By IANS,
Patna: Ten of the 24 girl students of a government residential school in Bihar, who went missing five years ago, were pushed into flesh trade, police said Saturday.
Shivdeep W. Lande, the Araria district superintendent of police, said a police team had found that 10 of the 24 missing students of the Kasturba Gandhi Residential School in Simraha had been pushed into flesh trade.
“I was shocked to learn that 10 of these girls were among the 25 rescued from a red light area in Forbesganj near the Indo-Nepal border in February,” Lande said.
He had constituted a four-member police team to trace the missing students.
Lande told IANS that police would not spare those involved in pushing these students into flesh trade.
In 2010, the police rescued four students of the same school from a red light area in Forbesganj and handed them over to their parents.
Lande said the role of an NGO, Apne Aap, which was running the school, was under the scanner.
“It is not possible that the NGO did not have any knowledge about the missing girls.
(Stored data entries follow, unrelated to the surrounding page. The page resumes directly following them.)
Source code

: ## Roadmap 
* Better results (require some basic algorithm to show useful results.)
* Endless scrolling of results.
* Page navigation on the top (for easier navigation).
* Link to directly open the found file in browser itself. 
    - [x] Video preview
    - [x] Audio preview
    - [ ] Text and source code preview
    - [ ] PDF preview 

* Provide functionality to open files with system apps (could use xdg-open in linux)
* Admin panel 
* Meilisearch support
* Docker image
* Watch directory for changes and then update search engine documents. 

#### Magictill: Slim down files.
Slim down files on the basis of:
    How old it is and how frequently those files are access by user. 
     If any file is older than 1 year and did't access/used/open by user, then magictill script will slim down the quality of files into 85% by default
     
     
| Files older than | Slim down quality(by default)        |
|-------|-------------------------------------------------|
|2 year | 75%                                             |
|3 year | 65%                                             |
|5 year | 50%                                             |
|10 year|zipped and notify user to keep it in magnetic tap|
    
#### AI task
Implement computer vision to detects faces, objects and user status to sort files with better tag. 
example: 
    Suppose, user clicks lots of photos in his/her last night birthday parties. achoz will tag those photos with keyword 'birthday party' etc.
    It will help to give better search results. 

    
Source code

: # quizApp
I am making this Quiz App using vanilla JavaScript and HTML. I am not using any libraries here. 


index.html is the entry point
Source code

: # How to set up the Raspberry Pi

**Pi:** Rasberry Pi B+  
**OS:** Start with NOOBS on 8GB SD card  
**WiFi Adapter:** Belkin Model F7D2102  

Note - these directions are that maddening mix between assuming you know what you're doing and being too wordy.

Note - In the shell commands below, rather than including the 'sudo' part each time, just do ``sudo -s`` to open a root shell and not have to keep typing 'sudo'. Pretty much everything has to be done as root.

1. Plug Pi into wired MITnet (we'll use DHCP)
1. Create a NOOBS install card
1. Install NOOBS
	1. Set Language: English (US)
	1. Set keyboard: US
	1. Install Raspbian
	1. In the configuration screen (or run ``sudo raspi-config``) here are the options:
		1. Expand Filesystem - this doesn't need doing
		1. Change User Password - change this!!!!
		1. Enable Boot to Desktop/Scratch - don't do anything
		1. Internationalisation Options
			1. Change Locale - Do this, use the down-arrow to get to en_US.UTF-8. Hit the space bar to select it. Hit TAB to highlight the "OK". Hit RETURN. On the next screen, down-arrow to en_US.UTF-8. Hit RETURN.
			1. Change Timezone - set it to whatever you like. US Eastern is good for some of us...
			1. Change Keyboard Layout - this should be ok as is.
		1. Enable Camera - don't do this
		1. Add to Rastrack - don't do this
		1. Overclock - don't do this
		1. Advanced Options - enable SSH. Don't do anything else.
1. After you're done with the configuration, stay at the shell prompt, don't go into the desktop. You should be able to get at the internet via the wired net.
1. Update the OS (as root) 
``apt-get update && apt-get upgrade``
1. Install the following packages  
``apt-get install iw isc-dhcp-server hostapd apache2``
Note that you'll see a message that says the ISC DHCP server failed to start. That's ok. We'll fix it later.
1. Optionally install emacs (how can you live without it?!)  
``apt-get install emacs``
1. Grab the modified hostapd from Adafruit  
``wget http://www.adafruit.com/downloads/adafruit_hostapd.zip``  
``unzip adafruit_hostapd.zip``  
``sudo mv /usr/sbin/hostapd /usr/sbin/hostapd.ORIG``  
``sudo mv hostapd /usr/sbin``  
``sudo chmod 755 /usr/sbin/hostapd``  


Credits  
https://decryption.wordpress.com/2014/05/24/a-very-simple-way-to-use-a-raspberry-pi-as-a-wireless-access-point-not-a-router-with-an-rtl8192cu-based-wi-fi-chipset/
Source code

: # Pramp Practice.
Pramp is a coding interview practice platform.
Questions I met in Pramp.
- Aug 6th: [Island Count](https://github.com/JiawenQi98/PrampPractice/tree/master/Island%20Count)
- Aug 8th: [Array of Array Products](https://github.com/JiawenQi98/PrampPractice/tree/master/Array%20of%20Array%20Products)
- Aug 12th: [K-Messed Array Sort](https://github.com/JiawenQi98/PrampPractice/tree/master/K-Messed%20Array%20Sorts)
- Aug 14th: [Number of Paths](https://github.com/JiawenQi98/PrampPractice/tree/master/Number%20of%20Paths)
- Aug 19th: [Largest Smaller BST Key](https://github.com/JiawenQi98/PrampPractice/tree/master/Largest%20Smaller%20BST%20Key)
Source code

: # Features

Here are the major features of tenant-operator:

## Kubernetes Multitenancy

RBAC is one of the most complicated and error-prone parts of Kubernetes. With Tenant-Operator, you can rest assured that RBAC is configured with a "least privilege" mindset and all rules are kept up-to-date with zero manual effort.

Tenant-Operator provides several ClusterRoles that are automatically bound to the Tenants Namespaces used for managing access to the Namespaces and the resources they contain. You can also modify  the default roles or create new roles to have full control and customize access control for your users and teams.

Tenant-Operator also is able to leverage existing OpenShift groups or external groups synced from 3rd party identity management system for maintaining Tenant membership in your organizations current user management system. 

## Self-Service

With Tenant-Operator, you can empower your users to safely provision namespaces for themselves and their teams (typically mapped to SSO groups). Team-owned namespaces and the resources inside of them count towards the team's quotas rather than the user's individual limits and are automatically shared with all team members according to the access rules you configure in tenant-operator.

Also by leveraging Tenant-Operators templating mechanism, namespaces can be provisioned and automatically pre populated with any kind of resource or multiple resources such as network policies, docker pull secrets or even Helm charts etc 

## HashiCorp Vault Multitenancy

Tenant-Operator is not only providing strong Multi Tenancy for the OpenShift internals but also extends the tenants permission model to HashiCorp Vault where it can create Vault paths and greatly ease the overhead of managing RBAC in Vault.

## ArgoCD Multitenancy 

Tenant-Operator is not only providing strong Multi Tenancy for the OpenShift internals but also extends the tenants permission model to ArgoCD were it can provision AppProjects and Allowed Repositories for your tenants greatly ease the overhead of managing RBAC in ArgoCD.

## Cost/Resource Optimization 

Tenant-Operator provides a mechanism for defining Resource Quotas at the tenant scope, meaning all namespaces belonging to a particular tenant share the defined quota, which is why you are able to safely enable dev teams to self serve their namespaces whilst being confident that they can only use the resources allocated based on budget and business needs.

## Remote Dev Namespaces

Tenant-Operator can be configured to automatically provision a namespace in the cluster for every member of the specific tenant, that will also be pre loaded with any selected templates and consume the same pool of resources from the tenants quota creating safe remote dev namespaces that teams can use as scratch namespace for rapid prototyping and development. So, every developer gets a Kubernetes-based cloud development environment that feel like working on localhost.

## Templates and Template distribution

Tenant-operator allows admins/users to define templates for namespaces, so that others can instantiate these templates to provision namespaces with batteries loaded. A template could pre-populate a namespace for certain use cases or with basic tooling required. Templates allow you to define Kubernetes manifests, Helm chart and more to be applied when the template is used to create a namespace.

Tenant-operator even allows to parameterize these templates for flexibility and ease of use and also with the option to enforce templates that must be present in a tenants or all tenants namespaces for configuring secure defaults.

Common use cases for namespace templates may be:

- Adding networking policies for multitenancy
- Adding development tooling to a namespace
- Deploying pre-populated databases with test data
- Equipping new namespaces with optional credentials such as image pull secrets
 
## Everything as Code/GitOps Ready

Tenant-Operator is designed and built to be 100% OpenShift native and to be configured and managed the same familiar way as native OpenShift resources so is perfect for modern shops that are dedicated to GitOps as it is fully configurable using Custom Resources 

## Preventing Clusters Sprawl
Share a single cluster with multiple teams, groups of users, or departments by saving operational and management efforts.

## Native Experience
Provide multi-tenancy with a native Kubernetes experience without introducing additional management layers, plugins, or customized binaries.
How can 24 girls go missing without its knowledge?” he said.
Police in Araria, about 350 km from here, said 44 persons were arrested during the raid in the red light area in February and some girl students were rescued.
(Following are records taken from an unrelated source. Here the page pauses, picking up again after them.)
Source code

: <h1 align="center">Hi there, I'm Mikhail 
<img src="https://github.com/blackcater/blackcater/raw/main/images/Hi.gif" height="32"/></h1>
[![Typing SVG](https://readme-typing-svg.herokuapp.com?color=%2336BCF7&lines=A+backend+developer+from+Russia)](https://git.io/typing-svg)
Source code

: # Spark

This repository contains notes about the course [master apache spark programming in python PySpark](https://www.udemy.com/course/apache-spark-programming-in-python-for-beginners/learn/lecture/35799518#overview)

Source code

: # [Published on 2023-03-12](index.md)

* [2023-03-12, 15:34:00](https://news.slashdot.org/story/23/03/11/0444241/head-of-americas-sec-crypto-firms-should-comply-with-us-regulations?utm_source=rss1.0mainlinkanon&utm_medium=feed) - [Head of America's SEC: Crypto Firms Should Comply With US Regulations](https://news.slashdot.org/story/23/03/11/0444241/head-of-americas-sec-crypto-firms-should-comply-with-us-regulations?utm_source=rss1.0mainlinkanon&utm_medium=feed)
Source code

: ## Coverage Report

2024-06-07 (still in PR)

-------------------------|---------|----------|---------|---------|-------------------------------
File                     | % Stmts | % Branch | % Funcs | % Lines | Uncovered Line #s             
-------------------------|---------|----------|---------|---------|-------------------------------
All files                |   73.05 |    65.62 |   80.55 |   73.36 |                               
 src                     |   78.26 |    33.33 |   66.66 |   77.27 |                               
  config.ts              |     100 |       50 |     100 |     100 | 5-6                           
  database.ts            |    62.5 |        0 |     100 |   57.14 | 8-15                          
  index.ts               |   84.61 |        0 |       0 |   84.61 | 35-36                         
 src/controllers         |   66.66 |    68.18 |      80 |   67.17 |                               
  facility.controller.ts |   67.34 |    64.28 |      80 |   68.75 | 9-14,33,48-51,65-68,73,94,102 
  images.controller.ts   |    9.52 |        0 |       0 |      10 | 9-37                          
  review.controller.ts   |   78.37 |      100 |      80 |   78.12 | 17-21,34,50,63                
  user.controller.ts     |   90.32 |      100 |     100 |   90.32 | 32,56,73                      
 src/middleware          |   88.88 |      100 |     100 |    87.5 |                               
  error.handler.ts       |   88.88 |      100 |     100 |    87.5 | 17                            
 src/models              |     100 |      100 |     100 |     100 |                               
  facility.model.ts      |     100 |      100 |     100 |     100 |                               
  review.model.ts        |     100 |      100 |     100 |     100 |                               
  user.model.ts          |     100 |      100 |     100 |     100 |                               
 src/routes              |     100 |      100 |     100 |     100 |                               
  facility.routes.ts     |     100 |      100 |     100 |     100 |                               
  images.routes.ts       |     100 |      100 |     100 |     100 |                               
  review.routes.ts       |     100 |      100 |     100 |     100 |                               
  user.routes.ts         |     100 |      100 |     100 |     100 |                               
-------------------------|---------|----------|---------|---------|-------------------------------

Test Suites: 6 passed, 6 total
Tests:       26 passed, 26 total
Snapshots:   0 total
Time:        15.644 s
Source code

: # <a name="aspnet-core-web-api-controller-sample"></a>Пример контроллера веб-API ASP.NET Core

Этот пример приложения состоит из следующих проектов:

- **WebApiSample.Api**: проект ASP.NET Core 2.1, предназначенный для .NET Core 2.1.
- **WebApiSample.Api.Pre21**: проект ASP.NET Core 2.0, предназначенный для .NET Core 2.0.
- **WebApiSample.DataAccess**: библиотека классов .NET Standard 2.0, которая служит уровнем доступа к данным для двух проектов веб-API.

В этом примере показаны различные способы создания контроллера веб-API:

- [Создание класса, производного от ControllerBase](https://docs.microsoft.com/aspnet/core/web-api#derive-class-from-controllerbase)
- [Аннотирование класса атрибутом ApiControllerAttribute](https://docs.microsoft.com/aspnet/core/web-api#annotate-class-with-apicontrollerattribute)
They were sent to shelter homes.
Lande said he feared that the remaining students might also have been pushed into flesh trade.
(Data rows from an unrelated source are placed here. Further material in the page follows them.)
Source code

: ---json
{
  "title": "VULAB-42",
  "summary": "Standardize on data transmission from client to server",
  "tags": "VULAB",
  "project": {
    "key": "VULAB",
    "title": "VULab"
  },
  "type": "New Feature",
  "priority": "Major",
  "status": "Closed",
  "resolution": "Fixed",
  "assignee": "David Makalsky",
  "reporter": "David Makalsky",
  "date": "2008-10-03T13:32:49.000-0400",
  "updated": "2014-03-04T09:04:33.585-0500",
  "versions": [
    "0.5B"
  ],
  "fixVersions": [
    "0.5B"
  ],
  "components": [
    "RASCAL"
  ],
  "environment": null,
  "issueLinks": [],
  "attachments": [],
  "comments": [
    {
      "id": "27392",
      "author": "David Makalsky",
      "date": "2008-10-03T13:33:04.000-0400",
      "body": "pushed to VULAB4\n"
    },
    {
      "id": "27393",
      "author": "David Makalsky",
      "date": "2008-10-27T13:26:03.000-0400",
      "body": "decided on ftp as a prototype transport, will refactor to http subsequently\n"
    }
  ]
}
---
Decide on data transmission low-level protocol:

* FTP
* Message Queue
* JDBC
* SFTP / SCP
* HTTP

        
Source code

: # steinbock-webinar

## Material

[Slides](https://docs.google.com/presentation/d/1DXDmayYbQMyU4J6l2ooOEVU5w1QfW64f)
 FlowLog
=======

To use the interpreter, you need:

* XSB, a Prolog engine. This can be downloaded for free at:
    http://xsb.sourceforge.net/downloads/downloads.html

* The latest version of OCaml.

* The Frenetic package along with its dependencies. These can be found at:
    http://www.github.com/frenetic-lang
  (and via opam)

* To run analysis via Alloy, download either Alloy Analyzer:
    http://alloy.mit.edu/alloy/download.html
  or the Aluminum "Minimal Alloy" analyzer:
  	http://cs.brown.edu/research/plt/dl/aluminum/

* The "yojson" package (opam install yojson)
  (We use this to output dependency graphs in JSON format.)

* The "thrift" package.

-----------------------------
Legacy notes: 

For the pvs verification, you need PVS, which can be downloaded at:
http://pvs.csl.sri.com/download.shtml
Surprisingly, the district programme officer was first informed about the missing students June 8.
Even last Monday, seven students were found missing when the district child welfare committee chairwoman Rita Ghosh visited the school.
Some of the students have not been attending the school since March.
Police officials in Araria, an impoverished and backward region of Bihar, said human trafficking was rampant in the district and neighbouring districts along India-Nepal border.